#### PROMPT
Please report how many lines in the data underneath hold the word "https", with no other text.

Records from a data collection
______

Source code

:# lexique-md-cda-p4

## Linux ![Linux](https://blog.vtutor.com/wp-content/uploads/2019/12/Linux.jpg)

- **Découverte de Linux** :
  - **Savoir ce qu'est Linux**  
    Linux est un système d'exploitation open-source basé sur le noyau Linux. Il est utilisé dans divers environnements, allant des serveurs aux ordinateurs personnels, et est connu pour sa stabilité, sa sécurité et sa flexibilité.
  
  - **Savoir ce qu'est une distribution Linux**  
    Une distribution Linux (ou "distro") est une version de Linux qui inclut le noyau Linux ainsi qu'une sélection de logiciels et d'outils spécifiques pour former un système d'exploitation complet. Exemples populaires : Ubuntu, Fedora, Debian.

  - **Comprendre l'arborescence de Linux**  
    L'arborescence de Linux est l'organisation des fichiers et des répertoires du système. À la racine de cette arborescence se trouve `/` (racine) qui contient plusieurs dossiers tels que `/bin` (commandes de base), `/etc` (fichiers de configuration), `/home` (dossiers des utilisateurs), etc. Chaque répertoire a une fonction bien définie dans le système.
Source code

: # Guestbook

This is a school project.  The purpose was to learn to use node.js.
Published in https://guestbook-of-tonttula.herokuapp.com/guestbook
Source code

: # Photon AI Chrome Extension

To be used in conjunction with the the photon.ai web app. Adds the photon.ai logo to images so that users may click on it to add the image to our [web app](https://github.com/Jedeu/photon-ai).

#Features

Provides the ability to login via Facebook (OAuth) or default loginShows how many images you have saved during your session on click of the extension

______

#### FINAL ANSWER
3